When it comes to saving for retirement, there's more than one way to skin a cat. However, there are many financial resources out there that can guide people as they save for retirement so they can monitor their progress. Assuming you want to retire by age 67, here's how much you should have invested for retirement.
What do the experts and numbers say?
According to Fidelity, people should think about their savings based on their starting salary. By the age of 30, Fidelity recommends that people have saved the equivalent of their starting salary. Fidelity then recommends people have 2x saved by 35 and 3x by age 40, etc. Ultimately, by the time people reach age 67, Fidelity recommends saving 10x your starting salary.
This is based on several assumptions, including a 15% savings rate and a 1.5% constant real wage growth, using a life expectancy of 93 for planning purposes. So, if your starting salary was $50,000 per year, you'll want to save $500,000 by age 67, according to Fidelity.
Of course, the actual numbers paint their own picture. The two key retirement savings vehicles in the U.S. are a 401(k) savings account and the individual retirement account (IRA). Both offer tax advantages.
The 401(k) savings are retirement accounts offered by employers to employees. In many cases, the employer will actually contribute to a 401(k) account, putting in a fixed percentage of an employee's contributions.
Based on data from Fidelity at the end of the third quarter of 2024, here is a table showing average 401(k) balances by age:
Age | Average 401(k) Balance |
---|---|
20-24 | $7,200 |
25-29 | $24,100 |
30-34 | $46,000 |
35-39 | $74,000 |
40-44 | $110,200 |
45-49 | $154,000 |
50-54 | $201,400 |
55-59 | $246,800 |
60-64 | $247,900 |
65-69 | $252,800 |
70+ | $252,100 |
Data source: Fidelity Investments. Table by author.
As you can see, the average 401(k) savings for someone around the age of 67 is $252,800. Of course, the starting salary six or seven decades ago was much lower than it is now, so this age cohort could have still followed Fidelity's guidance.
There is also available data regarding the average IRA balances by age group:
Age Range | Average IRA Balance |
---|---|
12-27 | $6,588 |
28-43 | $24,585 |
44-59 | $102,078 |
60-78 | $255,000 |
Data source: Fidelity Investments.

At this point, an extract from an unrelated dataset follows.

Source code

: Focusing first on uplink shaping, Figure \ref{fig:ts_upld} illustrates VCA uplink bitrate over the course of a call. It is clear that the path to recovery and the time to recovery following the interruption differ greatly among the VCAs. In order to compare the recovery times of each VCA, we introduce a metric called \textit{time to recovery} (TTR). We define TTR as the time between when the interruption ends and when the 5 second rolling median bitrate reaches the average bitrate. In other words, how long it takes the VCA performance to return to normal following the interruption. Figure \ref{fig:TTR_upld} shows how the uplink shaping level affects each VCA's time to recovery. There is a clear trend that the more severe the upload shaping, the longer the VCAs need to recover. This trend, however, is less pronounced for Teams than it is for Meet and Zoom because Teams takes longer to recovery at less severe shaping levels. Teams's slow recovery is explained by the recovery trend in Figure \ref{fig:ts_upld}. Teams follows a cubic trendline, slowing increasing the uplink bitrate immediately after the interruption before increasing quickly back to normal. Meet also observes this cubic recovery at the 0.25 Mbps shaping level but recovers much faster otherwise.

Table by author.
Average IRA balances tell a similar tale. It's interesting that IRA averages between 60-78 are higher than average 401(k) balances because these retirees typically get an employer contribution, so one would think this would lead to faster growth.

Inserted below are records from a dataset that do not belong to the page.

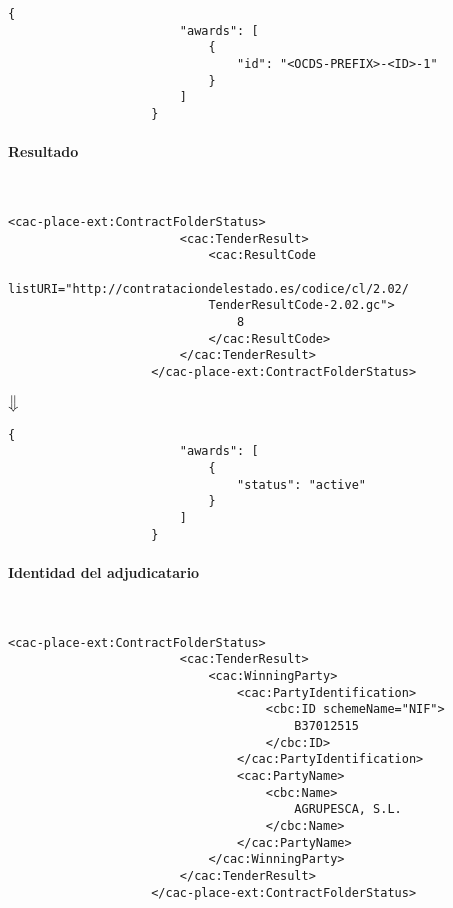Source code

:                 \begin{lstlisting}[language=lJSON]
                    {
                        "awards": [
                            {
                                "id": "<OCDS-PREFIX>-<ID>-1"
                            }
                        ]
                    }
                \end{lstlisting}
\newpage
            \paragraph{Resultado} \mbox{}\\
                \begin{lstlisting}[language=lXML]
                    <cac-place-ext:ContractFolderStatus>
                        <cac:TenderResult>
                            <cac:ResultCode
                            listURI="http://contrataciondelestado.es/codice/cl/2.02/
                            TenderResultCode-2.02.gc">
                                8
                            </cac:ResultCode>
                        </cac:TenderResult>
                    </cac-place-ext:ContractFolderStatus>
                \end{lstlisting}
                
                \begin{center}
                    $\big\Downarrow$
                \end{center}
                
                \begin{lstlisting}[language=lJSON]
                    {
                        "awards": [
                            {
                                "status": "active"
                            }
                        ]
                    }
                \end{lstlisting}
            
            \paragraph{Identidad del adjudicatario} \mbox{}\\
                \begin{lstlisting}[language=lXML]
                    <cac-place-ext:ContractFolderStatus>
                        <cac:TenderResult>
                            <cac:WinningParty>
                                <cac:PartyIdentification>
                                    <cbc:ID schemeName="NIF">
                                        B37012515
                                    </cbc:ID>
                                </cac:PartyIdentification>
                                <cac:PartyName>
                                    <cbc:Name>
                                        AGRUPESCA, S.L.
                                    </cbc:Name>
                                </cac:PartyName>
                            </cac:WinningParty>
                        </cac:TenderResult>
                    </cac-place-ext:ContractFolderStatus>
                \end{lstlisting}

The key to maximizing savings
The great Warren Buffett attributes much of his investing success to choosing a few winners amid many mistakes and holding those winners for a very long time. People saving for retirement should heed the Oracle of Omaha's advice by starting to save and invest as early as possible.

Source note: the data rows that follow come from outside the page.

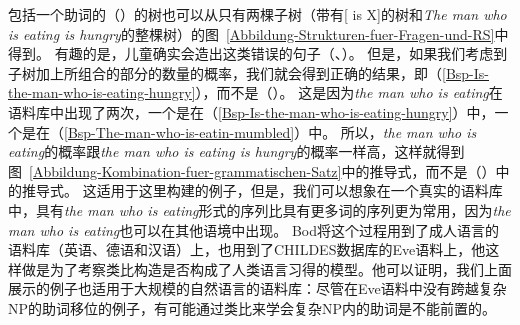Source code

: 包括一个助词的（）的树也可以从只有两棵子树（带有[ is X]的树和\emph{The man who is eating is hungry}的整棵树）的图~\ref{Abbildung-Strukturen-fuer-Fragen-und-RS}中得到。
\z
有趣的是，儿童确实会造出这类错误的句子（\citealp[]{CN87a-u}、\citealp*{ARP2008a}）。
但是，如果我们考虑到子树加上所组合的部分的数量的概率，我们就会得到正确的结果，即（\ref{Bsp-Is-the-man-who-is-eating-hungry}），而不是（）。
这是因为\emph{the man who is eating}在语料库中出现了两次，一个是在（\ref{Bsp-Is-the-man-who-is-eating-hungry}）中，一个是在（\ref{Bsp-The-man-who-is-eatin-mumbled}）中。
所以，\emph{the man who
  is eating}的概率跟\emph{the man who is eating is hungry}的概率一样高，这样就得到图~\ref{Abbildung-Kombination-fuer-grammatischen-Satz}中的推导式，而不是（）中的推导式。
这适用于这里构建的例子，但是，我们可以想象在一个真实的语料库中，具有\emph{the man who is eating}形式的序列比具有更多词的序列更为常用，因为\emph{the man who is eating}也可以在其他语境中出现。
Bod将这个过程用到了成人语言的语料库（英语、德语和汉语）上，也用到了CHILDES数据库的Eve语料上，他这样做是为了考察类比构造是否构成了人类语言习得的模型。他可以证明，我们上面展示的例子也适用于大规模的自然语言的语料库：尽管在Eve语料中没有跨越复杂NP的助词移位的例子，有可能通过类比来学会复杂NP内的助词是不能前置的。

The power of compounding has a powerful effect. The broader benchmark S&P 500 (^GSPC 0.70%) has delivered average annual returns of 10% since 1957.
Let's say you put an initial $5,000 into your account, invest in the broader market, and invest an additional $3,000 (less than half of the allowable annual contribution) every year. If you did this for 15 years, you would grow your savings to over $116,000. However, if you do this for 30 years, your savings would reach close to $581,000.
Three decades may sound like a long time, and it is. However, if you plan on retiring at age 67, you could implement this strategy at age 37. I would, of course, recommend to start saving as early as possible, but this is a good example of how powerful time and compounding can be for your retirement account.